------ Listed entries ------

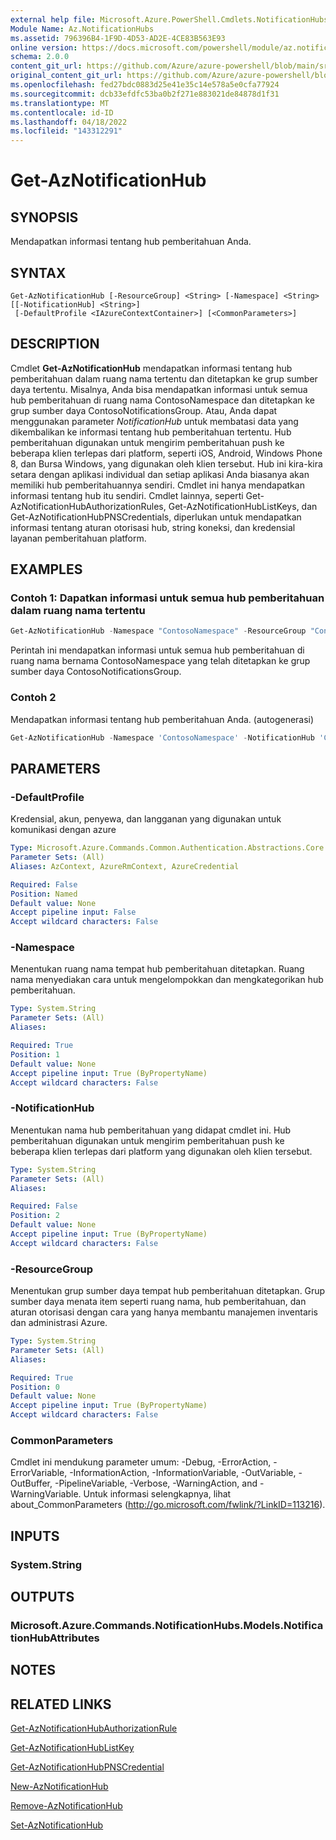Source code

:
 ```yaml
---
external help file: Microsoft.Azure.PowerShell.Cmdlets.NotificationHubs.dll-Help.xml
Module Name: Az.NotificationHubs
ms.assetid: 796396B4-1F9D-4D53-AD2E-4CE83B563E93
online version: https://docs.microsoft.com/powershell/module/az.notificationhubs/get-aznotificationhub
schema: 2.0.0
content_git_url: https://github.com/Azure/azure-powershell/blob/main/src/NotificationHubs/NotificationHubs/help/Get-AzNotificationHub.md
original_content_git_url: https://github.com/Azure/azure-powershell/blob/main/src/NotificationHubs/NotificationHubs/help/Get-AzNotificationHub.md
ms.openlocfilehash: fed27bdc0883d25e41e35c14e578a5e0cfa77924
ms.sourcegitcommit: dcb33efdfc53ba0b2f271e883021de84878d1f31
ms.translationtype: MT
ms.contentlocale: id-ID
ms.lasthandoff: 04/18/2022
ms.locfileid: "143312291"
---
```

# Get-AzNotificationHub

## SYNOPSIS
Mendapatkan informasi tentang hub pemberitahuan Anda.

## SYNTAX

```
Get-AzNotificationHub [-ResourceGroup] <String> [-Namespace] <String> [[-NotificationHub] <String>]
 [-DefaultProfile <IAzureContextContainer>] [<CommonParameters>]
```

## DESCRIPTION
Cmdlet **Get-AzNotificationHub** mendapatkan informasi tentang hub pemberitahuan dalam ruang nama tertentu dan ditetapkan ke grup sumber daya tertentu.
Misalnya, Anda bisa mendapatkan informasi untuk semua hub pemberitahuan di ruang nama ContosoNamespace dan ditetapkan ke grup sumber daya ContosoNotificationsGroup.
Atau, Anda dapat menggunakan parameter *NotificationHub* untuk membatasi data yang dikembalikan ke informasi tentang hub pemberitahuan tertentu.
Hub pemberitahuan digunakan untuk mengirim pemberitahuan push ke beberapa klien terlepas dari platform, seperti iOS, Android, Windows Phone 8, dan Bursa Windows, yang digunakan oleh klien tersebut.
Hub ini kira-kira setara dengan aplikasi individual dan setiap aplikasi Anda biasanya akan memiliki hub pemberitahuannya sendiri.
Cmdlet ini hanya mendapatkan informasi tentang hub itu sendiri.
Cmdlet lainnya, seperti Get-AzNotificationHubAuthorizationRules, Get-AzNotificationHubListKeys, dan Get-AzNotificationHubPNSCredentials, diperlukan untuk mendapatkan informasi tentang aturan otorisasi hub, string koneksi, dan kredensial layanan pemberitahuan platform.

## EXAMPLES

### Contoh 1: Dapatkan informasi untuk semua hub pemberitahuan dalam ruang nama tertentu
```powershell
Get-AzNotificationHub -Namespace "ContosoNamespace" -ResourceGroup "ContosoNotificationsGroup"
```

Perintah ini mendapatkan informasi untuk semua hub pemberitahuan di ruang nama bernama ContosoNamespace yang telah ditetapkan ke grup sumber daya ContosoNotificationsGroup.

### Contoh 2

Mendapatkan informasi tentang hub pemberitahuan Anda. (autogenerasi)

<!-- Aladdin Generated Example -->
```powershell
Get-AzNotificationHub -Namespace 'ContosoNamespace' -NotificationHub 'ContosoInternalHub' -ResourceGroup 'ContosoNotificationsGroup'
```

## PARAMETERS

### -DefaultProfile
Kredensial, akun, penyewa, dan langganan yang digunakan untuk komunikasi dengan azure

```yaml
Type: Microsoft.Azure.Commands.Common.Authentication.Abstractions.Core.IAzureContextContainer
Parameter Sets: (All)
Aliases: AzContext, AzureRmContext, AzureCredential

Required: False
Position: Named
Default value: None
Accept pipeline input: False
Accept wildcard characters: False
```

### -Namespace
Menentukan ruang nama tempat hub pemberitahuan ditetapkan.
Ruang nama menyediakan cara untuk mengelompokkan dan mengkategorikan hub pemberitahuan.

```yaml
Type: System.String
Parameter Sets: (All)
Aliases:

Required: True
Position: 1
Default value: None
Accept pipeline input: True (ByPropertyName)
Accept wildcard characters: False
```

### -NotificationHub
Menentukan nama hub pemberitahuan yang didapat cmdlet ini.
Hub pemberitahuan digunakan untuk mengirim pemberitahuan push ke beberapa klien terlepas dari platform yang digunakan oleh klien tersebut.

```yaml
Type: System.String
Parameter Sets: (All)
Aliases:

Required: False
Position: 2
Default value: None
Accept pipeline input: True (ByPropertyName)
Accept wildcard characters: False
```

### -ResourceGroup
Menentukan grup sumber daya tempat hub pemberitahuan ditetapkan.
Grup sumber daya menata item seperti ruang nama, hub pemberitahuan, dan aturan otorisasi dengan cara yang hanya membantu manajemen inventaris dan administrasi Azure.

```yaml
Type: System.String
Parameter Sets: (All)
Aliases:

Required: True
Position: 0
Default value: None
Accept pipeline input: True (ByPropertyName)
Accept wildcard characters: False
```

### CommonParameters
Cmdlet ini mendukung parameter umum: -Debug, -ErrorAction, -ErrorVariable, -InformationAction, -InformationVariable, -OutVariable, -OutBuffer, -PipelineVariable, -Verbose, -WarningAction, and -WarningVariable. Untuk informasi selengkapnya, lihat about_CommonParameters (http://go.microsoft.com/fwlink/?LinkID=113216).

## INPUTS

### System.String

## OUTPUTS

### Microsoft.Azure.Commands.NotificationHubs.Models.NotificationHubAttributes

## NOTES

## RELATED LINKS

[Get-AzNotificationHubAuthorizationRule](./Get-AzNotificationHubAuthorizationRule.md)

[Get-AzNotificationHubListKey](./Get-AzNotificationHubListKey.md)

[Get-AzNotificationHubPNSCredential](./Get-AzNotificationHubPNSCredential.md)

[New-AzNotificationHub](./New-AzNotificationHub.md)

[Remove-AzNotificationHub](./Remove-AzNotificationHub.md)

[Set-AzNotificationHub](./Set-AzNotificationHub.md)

------

Reading through the records above, report each line in which the string "hanya" is found.

Cmdlet ini hanya mendapatkan informasi tentang hub itu sendiri.
Grup sumber daya menata item seperti ruang nama, hub pemberitahuan, dan aturan otorisasi dengan cara yang hanya membantu manajemen inventaris dan administrasi Azure.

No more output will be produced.